I can talk to my friends about abortion and different contraceptive methods and sexual health and sex and orgasms and everything in between (And I do. A lot). One of the first conversations I have with partners is, “So, what is going to be our method of contraception?”, and then “If I unexpectedly fall pregnant, what are we going to and how are we going to bear the costs, and will my/your insurance cover this?”.
My friends in South Korea do not have this luxury. A girlfriend’s first method was not “prayer” (like Grace from Will&Grace), but to starve herself until she fell underweight so she would stop having periods. Another friend would take the bus or the subway to a nearby neighbourhood and buy condoms because she was afraid people she knew would recognise her and call her “a whore”. A friend told me she does not dare ask her male partners to use condoms because they keep saying it is a breach of trust if she does, and they’ve been “pulling out at the perfect time” for years – and why does she have a problem?
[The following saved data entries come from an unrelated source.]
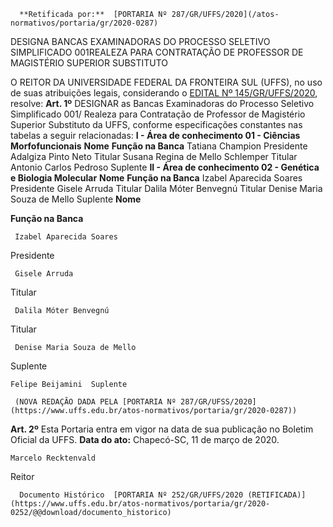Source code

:       **Retificada por:**  [PORTARIA Nº 287/GR/UFFS/2020](/atos-normativos/portaria/gr/2020-0287) 

   DESIGNA BANCAS EXAMINADORAS DO PROCESSO SELETIVO SIMPLIFICADO 001REALEZA PARA CONTRATAÇÃO DE PROFESSOR DE MAGISTÉRIO SUPERIOR SUBSTITUTO  

 O REITOR DA UNIVERSIDADE FEDERAL DA FRONTEIRA SUL (UFFS), no uso de suas atribuições legais, considerando o [EDITAL Nº 145/GR/UFFS/2020](https://www.uffs.edu.br/atos-normativos/edital/gr/2020-0145), resolve:   **Art. 1º**  DESIGNAR as Bancas Examinadoras do Processo Seletivo Simplificado 001/ Realeza para Contratação de Professor de Magistério Superior Substituto da UFFS, conforme especificações constantes nas tabelas a seguir relacionadas: **I - Área de conhecimento 01 - Ciências Morfofuncionais**     **Nome**   **Função na Banca**     Tatiana Champion   Presidente     Adalgiza Pinto Neto   Titular     Susana Regina de Mello Schlemper   Titular     Antonio Carlos Pedroso   Suplente     **II - Área de conhecimento 02 - Genética e Biologia Molecular**     **Nome**   **Função na Banca**     Izabel Aparecida Soares   Presidente     Gisele Arruda   Titular     Dalila Móter Benvegnú   Titular     Denise Maria Souza de Mello   Suplente          **Nome**

   **Função na Banca**

     Izabel Aparecida Soares

   Presidente

     Gisele Arruda

   Titular

     Dalila Móter Benvegnú

   Titular

     Denise Maria Souza de Mello

   Suplente

    Felipe Beijamini  Suplente

     (NOVA REDAÇÃO DADA PELA [PORTARIA Nº 287/GR/UFSS/2020](https://www.uffs.edu.br/atos-normativos/portaria/gr/2020-0287))

  

  **Art. 2º**  Esta Portaria entra em vigor na data de sua publicação no Boletim Oficial da UFFS.        **Data do ato:** Chapecó-SC, 11 de março de 2020.   
 

    Marcelo Recktenvald   
 Reitor 

      Documento Histórico  [PORTARIA Nº 252/GR/UFFS/2020 (RETIFICADA)](https://www.uffs.edu.br/atos-normativos/portaria/gr/2020-0252/@@download/documento_historico)     
      
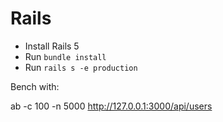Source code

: # Rails

- Install Rails 5
- Run `bundle install`
- Run `rails s -e production`

Bench with:

  ab -c 100 -n 5000 http://127.0.0.1:3000/api/users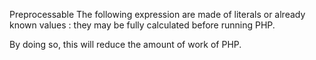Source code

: Preprocessable
The following expression are made of literals or already known values : they may be fully calculated before running PHP.

<?php

// Building an array from a string
$name = 'PHP'.' '.'7.2';

// Building an array from a string
$list = explode(',', 'a,b,c,d,e,f');

// Calculating a power
$kbytes = $bytes / pow(2, 10);

// This will never change
$name = ucfirst(strtolower('PARIS'));

?>

By doing so, this will reduce the amount of work of PHP.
There are hundreds of thousands of abortions being conducted in South Korea, every year. None of them are legal, so none of them are administered according to any standard. None of them are reimbursed. If a young woman goes to a regular gynaecologist, they’ll look her up and down and ask “Why have you been whoring around?” And tell them “We don’t do those kinds of procedures” and redirect them to a much shadier place. Youth under 19 are barred from buying condoms online. Convenience stores and adult stores will (wrongly) tell them it’s illegal for them to buy condoms altogether. They are told: “No – you slut”. They are systematically, and illegally discriminated from having safe sex.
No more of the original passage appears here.